### Try it
The required output is the lines of the listing from the beginning through the line containing "Пуанкаре-Бендиксона.", each copied exactly, without any pictures.

### Information

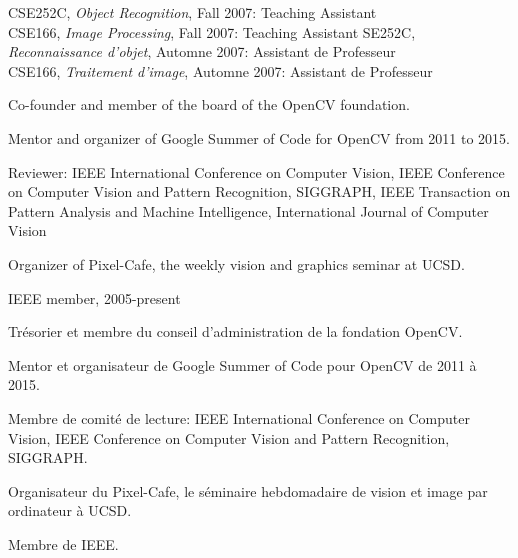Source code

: \documentclass{article}
\begin{document}
\begin{llist}
{
}
{
}
{
CSE252C, {\em Object Recognition}, Fall 2007: Teaching Assistant\\
CSE166, {\em Image Processing}, Fall 2007: Teaching Assistant
}
{
SE252C, {\em Reconnaissance d'objet}, Automne 2007: Assistant de Professeur\\
CSE166, {\em Traitement d'image}, Automne 2007: Assistant de Professeur
}

{

Co-founder and member of the board of the OpenCV foundation.

Mentor and organizer of Google Summer of Code for OpenCV from 2011 to 2015.

Reviewer: IEEE International Conference on Computer Vision, IEEE Conference on Computer Vision and Pattern Recognition, 
SIGGRAPH, IEEE Transaction on Pattern Analysis and Machine Intelligence, International Journal of Computer Vision

Organizer of Pixel-Cafe, the weekly vision and graphics seminar at UCSD.

IEEE member, 2005-present
}
{

Tr\'{e}sorier et membre du conseil d'administration de la fondation OpenCV.

Mentor et organisateur de Google Summer of Code pour OpenCV de 2011 \`{a} 2015.

Membre de comit\'{e} de lecture: IEEE International Conference on Computer Vision, IEEE Conference on Computer Vision 
and Pattern Recognition, SIGGRAPH.

Organisateur du Pixel-Cafe, le s\'{e}minaire hebdomadaire de vision et image par ordinateur \`{a} UCSD.

Membre de IEEE.
}


\end{llist}
\end{document}
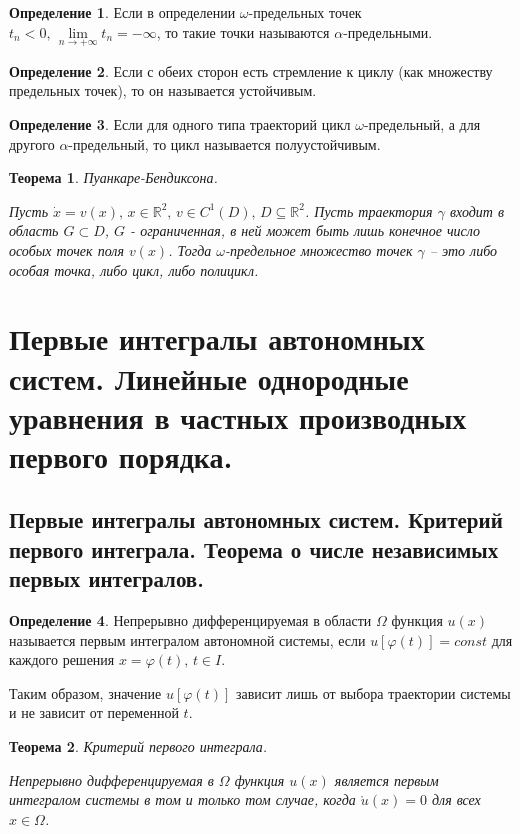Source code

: \documentclass[a4paper,12pt]{article}
\renewcommand{\phi}{\ensuremath{\varphi}}
\theoremstyle{plain}
\newtheorem{theorem}{Теорема}[section]
\theoremstyle{definition}
\newtheorem{definition}{Определение}[section]
\theoremstyle{remark}
\begin{document}
\begin{definition}
	Если в определении $\omega$-предельных точек $t_n < 0,\, \lim\limits_{n \to +\infty} t_n = -\infty$, то такие точки называются $\alpha$-предельными.
\end{definition}

\begin{definition}
	Если с обеих сторон есть стремление к циклу (как множеству предельных точек), то он называется устойчивым.
\end{definition}

\begin{definition}
	Если для одного типа траекторий цикл $\omega$-предельный, а для другого $\alpha$-предельный, то цикл называется полуустойчивым.
\end{definition}

\begin{theorem}
	Пуанкаре-Бендиксона.

	Пусть $\dot{x} = v(x),\, x \in \mathbb{R}^2,\, v \in C^1(D),\, D \subseteq \mathbb{R}^2$. Пусть траектория $\gamma$ входит в область $G \subset D$, $G$ - ограниченная, в ней может быть лишь конечное число особых точек поля $v(x)$. Тогда $\omega$-предельное множество точек $\gamma$ -- это либо особая точка, либо цикл, либо полицикл.
\end{theorem}

\section{Первые интегралы автономных систем. Линейные однородные уравнения в частных производных первого порядка.}
\subsection{Первые интегралы автономных систем. Критерий первого интеграла. Теорема о числе независимых первых интегралов.}
\begin{definition}
	Непрерывно дифференцируемая в области $\Omega$ функция $u(x)$ называется первым интегралом автономной системы, если $u[\phi(t)] = const$ для каждого решения $x = \phi(t),\, t \in I$.

	Таким образом, значение $u[\phi(t)]$ зависит лишь от выбора траектории системы и не зависит от переменной $t$.
\end{definition}

\begin{theorem}
	Критерий первого интеграла.

	Непрерывно дифференцируемая в $\Omega$ функция $u(x)$ является первым интегралом системы в том и только том случае, когда $\mathring{u}(x) = 0$ для всех $x \in \Omega$.
\end{theorem}
\end{document}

### Result
Source code

: \documentclass{article}
\begin{document}
\begin{llist}
{
}
{
}
{
CSE252C, {\em Object Recognition}, Fall 2007: Teaching Assistant\\
CSE166, {\em Image Processing}, Fall 2007: Teaching Assistant
}
{
SE252C, {\em Reconnaissance d'objet}, Automne 2007: Assistant de Professeur\\
CSE166, {\em Traitement d'image}, Automne 2007: Assistant de Professeur
}

{

Co-founder and member of the board of the OpenCV foundation.

Mentor and organizer of Google Summer of Code for OpenCV from 2011 to 2015.

Reviewer: IEEE International Conference on Computer Vision, IEEE Conference on Computer Vision and Pattern Recognition, 
SIGGRAPH, IEEE Transaction on Pattern Analysis and Machine Intelligence, International Journal of Computer Vision

Organizer of Pixel-Cafe, the weekly vision and graphics seminar at UCSD.

IEEE member, 2005-present
}
{

Tr\'{e}sorier et membre du conseil d'administration de la fondation OpenCV.

Mentor et organisateur de Google Summer of Code pour OpenCV de 2011 \`{a} 2015.

Membre de comit\'{e} de lecture: IEEE International Conference on Computer Vision, IEEE Conference on Computer Vision 
and Pattern Recognition, SIGGRAPH.

Organisateur du Pixel-Cafe, le s\'{e}minaire hebdomadaire de vision et image par ordinateur \`{a} UCSD.

Membre de IEEE.
}


\end{llist}
\end{document}
Source code

: \documentclass[a4paper,12pt]{article}
\renewcommand{\phi}{\ensuremath{\varphi}}
\theoremstyle{plain}
\newtheorem{theorem}{Теорема}[section]
\theoremstyle{definition}
\newtheorem{definition}{Определение}[section]
\theoremstyle{remark}
\begin{document}
\begin{definition}
	Если в определении $\omega$-предельных точек $t_n < 0,\, \lim\limits_{n \to +\infty} t_n = -\infty$, то такие точки называются $\alpha$-предельными.
\end{definition}

\begin{definition}
	Если с обеих сторон есть стремление к циклу (как множеству предельных точек), то он называется устойчивым.
\end{definition}

\begin{definition}
	Если для одного типа траекторий цикл $\omega$-предельный, а для другого $\alpha$-предельный, то цикл называется полуустойчивым.
\end{definition}

\begin{theorem}
	Пуанкаре-Бендиксона.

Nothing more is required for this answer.